[Records from a data collection]
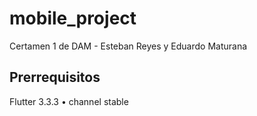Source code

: # mobile_project

Certamen 1 de DAM - Esteban Reyes y Eduardo Maturana

## Prerrequisitos

Flutter 3.3.3 • channel stable
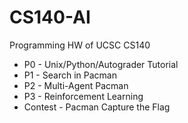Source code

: # CS140-AI
Programming HW of UCSC CS140

* P0 - Unix/Python/Autograder Tutorial
* P1 - Search in Pacman
* P2 - Multi-Agent Pacman
* P3 - Reinforcement Learning
* Contest - Pacman Capture the Flag

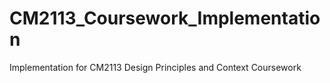 # CM2113_Coursework_Implementation
Implementation for CM2113 Design Principles and Context Coursework
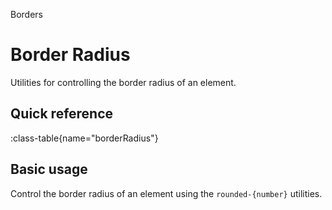 <span text-primary fw-600>Borders</span>

# Border Radius

Utilities for controlling the border radius of an element.

## Quick reference

:class-table{name="borderRadius"}

## Basic usage

Control the border radius of an element using the `rounded-{number}` utilities.
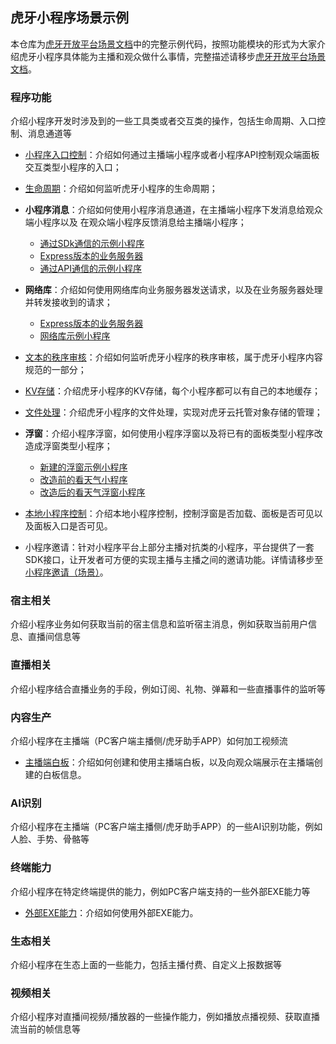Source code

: ## 虎牙小程序场景示例

本仓库为[虎牙开放平台场景文档](https://dev.huya.com/docs/miniapp/dev/scenario/)中的完整示例代码，按照功能模块的形式为大家介绍虎牙小程序具体能为主播和观众做什么事情，完整描述请移步[虎牙开放平台场景文档](https://dev.huya.com/docs/miniapp/dev/scenario/)。

### 程序功能

介绍小程序开发时涉及到的一些工具类或者交互类的操作，包括生命周期、入口控制、消息通道等

- [小程序入口控制](https://github.com/huya-ext/hyext-examples/tree/master/examples/streamer-control)：介绍如何通过主播端小程序或者小程序API控制观众端面板交互类型小程序的入口；

- [生命周期](https://github.com/huya-ext/hyext-examples/tree/master/examples/life-circle)：介绍如何监听虎牙小程序的生命周期；

- **小程序消息**：介绍如何使用小程序消息通道，在主播端小程序下发消息给观众端小程序以及 在观众端小程序反馈消息给主播端小程序；
  - [通过SDk通信的示例小程序](https://github.com/huya-ext/hyext-examples/tree/master/examples/observer-event-sdk-version)
  - [Express版本的业务服务器](https://github.com/huya-ext/hyext-examples/tree/master/examples/observer-event-api-version/express-server)
  - [通过API通信的示例小程序](https://github.com/huya-ext/hyext-examples/tree/master/examples/observer-event-api-version/observer-event-miniapp)

- **网络库**：介绍如何使用网络库向业务服务器发送请求，以及在业务服务器处理并转发接收到的请求；
  - [Express版本的业务服务器](https://github.com/huya-ext/hyext-examples/tree/master/examples/request/express-server)
  - [网络库示例小程序](https://github.com/huya-ext/hyext-examples/tree/master/examples/request/request-miniapp)

- [文本的秩序审核](https://github.com/huya-ext/hyext-examples/tree/master/examples/report-text)：介绍如何监听虎牙小程序的秩序审核，属于虎牙小程序内容规范的一部分；

- [KV存储](https://github.com/huya-ext/hyext-examples/tree/master/examples/kv-storage)：介绍虎牙小程序的KV存储，每个小程序都可以有自己的本地缓存；

- [文件处理](https://github.com/huya-ext/hyext-examples/tree/master/examples/fs)：介绍虎牙小程序的文件处理，实现对虎牙云托管对象存储的管理；

- **浮窗**：介绍小程序浮窗，如何使用小程序浮窗以及将已有的面板类型小程序改造成浮窗类型小程序；
  - [新建的浮窗示例小程序](https://github.com/huya-ext/hyext-examples/tree/master/examples/popup)
  - [改造前的看天气小程序](https://github.com/huya-ext/miniapp/tree/master/examples/weather-view)
  - [改造后的看天气浮窗小程序](https://github.com/huya-ext/miniapp/tree/master/examples/weather-view-popup-version)

- [本地小程序控制](https://github.com/huya-ext/hyext-examples/tree/master/examples/local-control)：介绍本地小程序控制，控制浮窗是否加载、面板是否可见以及面板入口是否可见。

- 小程序邀请：针对小程序平台上部分主播对抗类的小程序，平台提供了一套SDK接口，让开发者可方便的实现主播与主播之间的邀请功能。详情请移步至[小程序邀请（场景）](https://dev.huya.com/docs/miniapp/dev/scenario/invite/)。


### 宿主相关

介绍小程序业务如何获取当前的宿主信息和监听宿主消息，例如获取当前用户信息、直播间信息等




### 直播相关

介绍小程序结合直播业务的手段，例如订阅、礼物、弹幕和一些直播事件的监听等




### 内容生产

介绍小程序在主播端（PC客户端主播侧/虎牙助手APP）如何加工视频流

- [主播端白板](https://dev.huya.com/docs/miniapp/dev/scenario/wb/)：介绍如何创建和使用主播端白板，以及向观众端展示在主播端创建的白板信息。



### AI识别

介绍小程序在主播端（PC客户端主播侧/虎牙助手APP）的一些AI识别功能，例如人脸、手势、骨骼等




### 终端能力

介绍小程序在特定终端提供的能力，例如PC客户端支持的一些外部EXE能力等

- [外部EXE能力](https://dev.huya.com/docs/miniapp/dev/scenario/exe/)：介绍如何使用外部EXE能力。


### 生态相关

介绍小程序在生态上面的一些能力，包括主播付费、自定义上报数据等





### 视频相关

介绍小程序对直播间视频/播放器的一些操作能力，例如播放点播视频、获取直播流当前的帧信息等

Task details
Retype the data word for word and keep the pictures out of it.

Completed exercise
Source code

: # mobile_project

Certamen 1 de DAM - Esteban Reyes y Eduardo Maturana

## Prerrequisitos

Flutter 3.3.3 • channel stable
Source code

: # CS140-AI
Programming HW of UCSC CS140

* P0 - Unix/Python/Autograder Tutorial
* P1 - Search in Pacman
* P2 - Multi-Agent Pacman
* P3 - Reinforcement Learning
* Contest - Pacman Capture the Flag

 # CM2113_Coursework_Implementation
Implementation for CM2113 Design Principles and Context Coursework
 <span text-primary fw-600>Borders</span>

# Border Radius

Utilities for controlling the border radius of an element.

## Quick reference

:class-table{name="borderRadius"}

## Basic usage

Control the border radius of an element using the `rounded-{number}` utilities.
Source code

: ## 虎牙小程序场景示例

本仓库为[虎牙开放平台场景文档](https://dev.huya.com/docs/miniapp/dev/scenario/)中的完整示例代码，按照功能模块的形式为大家介绍虎牙小程序具体能为主播和观众做什么事情，完整描述请移步[虎牙开放平台场景文档](https://dev.huya.com/docs/miniapp/dev/scenario/)。

### 程序功能

介绍小程序开发时涉及到的一些工具类或者交互类的操作，包括生命周期、入口控制、消息通道等

- [小程序入口控制](https://github.com/huya-ext/hyext-examples/tree/master/examples/streamer-control)：介绍如何通过主播端小程序或者小程序API控制观众端面板交互类型小程序的入口；

- [生命周期](https://github.com/huya-ext/hyext-examples/tree/master/examples/life-circle)：介绍如何监听虎牙小程序的生命周期；

- **小程序消息**：介绍如何使用小程序消息通道，在主播端小程序下发消息给观众端小程序以及 在观众端小程序反馈消息给主播端小程序；
  - [通过SDk通信的示例小程序](https://github.com/huya-ext/hyext-examples/tree/master/examples/observer-event-sdk-version)
  - [Express版本的业务服务器](https://github.com/huya-ext/hyext-examples/tree/master/examples/observer-event-api-version/express-server)
  - [通过API通信的示例小程序](https://github.com/huya-ext/hyext-examples/tree/master/examples/observer-event-api-version/observer-event-miniapp)

- **网络库**：介绍如何使用网络库向业务服务器发送请求，以及在业务服务器处理并转发接收到的请求；
  - [Express版本的业务服务器](https://github.com/huya-ext/hyext-examples/tree/master/examples/request/express-server)
  - [网络库示例小程序](https://github.com/huya-ext/hyext-examples/tree/master/examples/request/request-miniapp)

- [文本的秩序审核](https://github.com/huya-ext/hyext-examples/tree/master/examples/report-text)：介绍如何监听虎牙小程序的秩序审核，属于虎牙小程序内容规范的一部分；

- [KV存储](https://github.com/huya-ext/hyext-examples/tree/master/examples/kv-storage)：介绍虎牙小程序的KV存储，每个小程序都可以有自己的本地缓存；

- [文件处理](https://github.com/huya-ext/hyext-examples/tree/master/examples/fs)：介绍虎牙小程序的文件处理，实现对虎牙云托管对象存储的管理；

- **浮窗**：介绍小程序浮窗，如何使用小程序浮窗以及将已有的面板类型小程序改造成浮窗类型小程序；
  - [新建的浮窗示例小程序](https://github.com/huya-ext/hyext-examples/tree/master/examples/popup)
  - [改造前的看天气小程序](https://github.com/huya-ext/miniapp/tree/master/examples/weather-view)
  - [改造后的看天气浮窗小程序](https://github.com/huya-ext/miniapp/tree/master/examples/weather-view-popup-version)

- [本地小程序控制](https://github.com/huya-ext/hyext-examples/tree/master/examples/local-control)：介绍本地小程序控制，控制浮窗是否加载、面板是否可见以及面板入口是否可见。

- 小程序邀请：针对小程序平台上部分主播对抗类的小程序，平台提供了一套SDK接口，让开发者可方便的实现主播与主播之间的邀请功能。详情请移步至[小程序邀请（场景）](https://dev.huya.com/docs/miniapp/dev/scenario/invite/)。


### 宿主相关

介绍小程序业务如何获取当前的宿主信息和监听宿主消息，例如获取当前用户信息、直播间信息等




### 直播相关

介绍小程序结合直播业务的手段，例如订阅、礼物、弹幕和一些直播事件的监听等




### 内容生产

介绍小程序在主播端（PC客户端主播侧/虎牙助手APP）如何加工视频流

- [主播端白板](https://dev.huya.com/docs/miniapp/dev/scenario/wb/)：介绍如何创建和使用主播端白板，以及向观众端展示在主播端创建的白板信息。



### AI识别

介绍小程序在主播端（PC客户端主播侧/虎牙助手APP）的一些AI识别功能，例如人脸、手势、骨骼等




### 终端能力

介绍小程序在特定终端提供的能力，例如PC客户端支持的一些外部EXE能力等

- [外部EXE能力](https://dev.huya.com/docs/miniapp/dev/scenario/exe/)：介绍如何使用外部EXE能力。


### 生态相关

介绍小程序在生态上面的一些能力，包括主播付费、自定义上报数据等





### 视频相关

介绍小程序对直播间视频/播放器的一些操作能力，例如播放点播视频、获取直播流当前的帧信息等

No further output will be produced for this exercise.